DIRECTIONS FOR THIS TASK: First find the line with "- [Asset Pipeline](guides/depth/assets.md)" in the entries below, then set down exactly every line through the line with "<!-- - [Walkthrough", that line included.

Stored data

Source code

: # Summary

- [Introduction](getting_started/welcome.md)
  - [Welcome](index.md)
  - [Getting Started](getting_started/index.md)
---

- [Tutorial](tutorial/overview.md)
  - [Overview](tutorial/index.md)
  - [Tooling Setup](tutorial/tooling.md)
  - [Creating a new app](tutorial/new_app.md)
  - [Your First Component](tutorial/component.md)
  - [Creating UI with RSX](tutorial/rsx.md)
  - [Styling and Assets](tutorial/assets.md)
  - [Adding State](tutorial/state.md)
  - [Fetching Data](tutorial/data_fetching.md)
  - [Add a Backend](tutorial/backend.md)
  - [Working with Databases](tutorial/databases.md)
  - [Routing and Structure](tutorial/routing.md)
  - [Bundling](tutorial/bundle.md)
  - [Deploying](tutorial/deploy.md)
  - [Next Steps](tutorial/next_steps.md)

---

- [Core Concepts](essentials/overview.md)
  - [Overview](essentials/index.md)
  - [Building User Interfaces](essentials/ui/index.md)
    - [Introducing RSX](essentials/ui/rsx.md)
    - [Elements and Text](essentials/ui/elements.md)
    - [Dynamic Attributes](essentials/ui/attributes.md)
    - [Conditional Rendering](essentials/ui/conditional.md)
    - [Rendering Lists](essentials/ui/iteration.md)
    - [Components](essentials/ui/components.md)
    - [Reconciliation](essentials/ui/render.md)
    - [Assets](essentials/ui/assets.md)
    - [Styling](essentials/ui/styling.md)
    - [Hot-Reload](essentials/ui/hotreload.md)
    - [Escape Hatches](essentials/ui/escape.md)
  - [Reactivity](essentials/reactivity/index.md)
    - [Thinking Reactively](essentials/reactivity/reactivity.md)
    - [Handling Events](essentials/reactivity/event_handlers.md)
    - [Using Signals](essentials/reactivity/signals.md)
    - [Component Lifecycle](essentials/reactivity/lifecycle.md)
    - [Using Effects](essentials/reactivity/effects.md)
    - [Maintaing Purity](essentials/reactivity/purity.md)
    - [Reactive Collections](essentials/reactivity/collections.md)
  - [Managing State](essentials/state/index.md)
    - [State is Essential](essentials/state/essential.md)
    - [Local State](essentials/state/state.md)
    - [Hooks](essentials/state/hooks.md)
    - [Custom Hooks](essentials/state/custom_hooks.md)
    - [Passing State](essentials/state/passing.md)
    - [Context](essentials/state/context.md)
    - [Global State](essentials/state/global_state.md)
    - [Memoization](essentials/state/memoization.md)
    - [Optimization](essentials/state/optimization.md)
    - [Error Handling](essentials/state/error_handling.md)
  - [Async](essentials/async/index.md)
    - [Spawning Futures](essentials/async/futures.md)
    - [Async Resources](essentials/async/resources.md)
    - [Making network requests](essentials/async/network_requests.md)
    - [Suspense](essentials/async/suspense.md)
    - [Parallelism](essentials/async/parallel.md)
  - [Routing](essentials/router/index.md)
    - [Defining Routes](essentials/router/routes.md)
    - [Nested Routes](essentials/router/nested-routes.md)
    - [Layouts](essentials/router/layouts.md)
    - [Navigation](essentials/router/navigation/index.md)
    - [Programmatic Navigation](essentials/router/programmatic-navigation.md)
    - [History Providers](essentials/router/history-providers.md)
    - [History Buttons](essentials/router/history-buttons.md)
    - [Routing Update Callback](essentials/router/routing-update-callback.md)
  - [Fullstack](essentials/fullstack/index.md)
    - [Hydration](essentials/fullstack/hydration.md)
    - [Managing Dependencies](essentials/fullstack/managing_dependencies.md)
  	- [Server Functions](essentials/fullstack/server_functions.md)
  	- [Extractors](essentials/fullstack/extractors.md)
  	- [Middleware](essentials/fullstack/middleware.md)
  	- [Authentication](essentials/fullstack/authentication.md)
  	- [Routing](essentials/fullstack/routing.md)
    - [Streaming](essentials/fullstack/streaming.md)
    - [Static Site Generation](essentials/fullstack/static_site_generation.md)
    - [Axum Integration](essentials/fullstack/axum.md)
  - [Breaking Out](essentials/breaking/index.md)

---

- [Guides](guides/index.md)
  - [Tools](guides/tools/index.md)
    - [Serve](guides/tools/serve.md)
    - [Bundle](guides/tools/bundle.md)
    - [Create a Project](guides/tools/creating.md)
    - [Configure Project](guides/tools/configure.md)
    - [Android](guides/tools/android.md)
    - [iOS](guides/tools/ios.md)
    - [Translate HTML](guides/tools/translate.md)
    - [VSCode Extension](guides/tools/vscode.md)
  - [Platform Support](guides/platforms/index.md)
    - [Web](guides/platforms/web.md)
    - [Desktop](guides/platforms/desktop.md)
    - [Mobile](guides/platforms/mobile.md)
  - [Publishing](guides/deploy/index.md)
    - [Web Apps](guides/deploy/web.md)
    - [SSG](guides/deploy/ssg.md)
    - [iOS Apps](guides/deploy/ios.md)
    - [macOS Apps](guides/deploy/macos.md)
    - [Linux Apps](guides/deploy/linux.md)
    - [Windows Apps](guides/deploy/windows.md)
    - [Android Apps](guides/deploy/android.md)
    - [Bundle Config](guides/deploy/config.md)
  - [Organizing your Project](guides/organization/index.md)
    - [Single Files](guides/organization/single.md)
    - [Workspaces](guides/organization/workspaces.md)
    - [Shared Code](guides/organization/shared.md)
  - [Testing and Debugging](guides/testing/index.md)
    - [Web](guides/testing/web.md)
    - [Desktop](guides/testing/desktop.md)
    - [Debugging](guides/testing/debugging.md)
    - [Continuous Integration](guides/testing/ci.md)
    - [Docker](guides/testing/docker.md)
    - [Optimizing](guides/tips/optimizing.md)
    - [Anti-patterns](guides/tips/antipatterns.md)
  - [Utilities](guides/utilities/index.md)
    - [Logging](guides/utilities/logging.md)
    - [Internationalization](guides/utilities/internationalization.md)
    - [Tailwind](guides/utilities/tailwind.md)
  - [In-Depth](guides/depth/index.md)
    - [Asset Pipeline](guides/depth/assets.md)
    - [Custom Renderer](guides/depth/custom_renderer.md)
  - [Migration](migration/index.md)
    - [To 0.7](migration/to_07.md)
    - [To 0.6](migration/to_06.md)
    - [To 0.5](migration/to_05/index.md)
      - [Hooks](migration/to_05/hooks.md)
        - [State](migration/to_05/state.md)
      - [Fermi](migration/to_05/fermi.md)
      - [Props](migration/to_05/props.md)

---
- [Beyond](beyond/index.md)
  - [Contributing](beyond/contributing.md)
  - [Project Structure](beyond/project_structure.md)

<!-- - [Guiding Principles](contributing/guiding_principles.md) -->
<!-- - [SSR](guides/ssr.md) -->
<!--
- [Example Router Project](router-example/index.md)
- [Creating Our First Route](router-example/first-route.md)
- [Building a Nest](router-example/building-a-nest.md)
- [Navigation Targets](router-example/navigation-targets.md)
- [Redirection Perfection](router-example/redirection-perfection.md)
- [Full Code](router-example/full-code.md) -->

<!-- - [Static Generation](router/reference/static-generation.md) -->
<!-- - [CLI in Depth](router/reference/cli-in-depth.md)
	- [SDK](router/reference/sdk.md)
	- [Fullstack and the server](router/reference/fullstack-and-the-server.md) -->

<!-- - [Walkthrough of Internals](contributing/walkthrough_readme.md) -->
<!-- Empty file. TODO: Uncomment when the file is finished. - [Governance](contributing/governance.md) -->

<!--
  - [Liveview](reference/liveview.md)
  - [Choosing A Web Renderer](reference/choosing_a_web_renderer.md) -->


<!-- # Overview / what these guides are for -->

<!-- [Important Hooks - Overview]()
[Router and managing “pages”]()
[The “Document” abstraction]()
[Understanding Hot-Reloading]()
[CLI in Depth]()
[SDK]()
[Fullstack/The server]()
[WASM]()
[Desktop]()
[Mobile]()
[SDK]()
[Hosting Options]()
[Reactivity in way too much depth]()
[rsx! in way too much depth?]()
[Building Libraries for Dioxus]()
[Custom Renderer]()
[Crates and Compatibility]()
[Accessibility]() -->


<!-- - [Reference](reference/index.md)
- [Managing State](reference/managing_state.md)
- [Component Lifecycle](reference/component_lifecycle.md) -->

OUTPUT FOR THIS EXERCISE:
    - [Asset Pipeline](guides/depth/assets.md)
    - [Custom Renderer](guides/depth/custom_renderer.md)
  - [Migration](migration/index.md)
    - [To 0.7](migration/to_07.md)
    - [To 0.6](migration/to_06.md)
    - [To 0.5](migration/to_05/index.md)
      - [Hooks](migration/to_05/hooks.md)
        - [State](migration/to_05/state.md)
      - [Fermi](migration/to_05/fermi.md)
      - [Props](migration/to_05/props.md)

---
- [Beyond](beyond/index.md)
  - [Contributing](beyond/contributing.md)
  - [Project Structure](beyond/project_structure.md)

<!-- - [Guiding Principles](contributing/guiding_principles.md) -->
<!-- - [SSR](guides/ssr.md) -->
<!--
- [Example Router Project](router-example/index.md)
- [Creating Our First Route](router-example/first-route.md)
- [Building a Nest](router-example/building-a-nest.md)
- [Navigation Targets](router-example/navigation-targets.md)
- [Redirection Perfection](router-example/redirection-perfection.md)
- [Full Code](router-example/full-code.md) -->

<!-- - [Static Generation](router/reference/static-generation.md) -->
<!-- - [CLI in Depth](router/reference/cli-in-depth.md)
	- [SDK](router/reference/sdk.md)
	- [Fullstack and the server](router/reference/fullstack-and-the-server.md) -->

<!-- - [Walkthrough of Internals](contributing/walkthrough_readme.md) -->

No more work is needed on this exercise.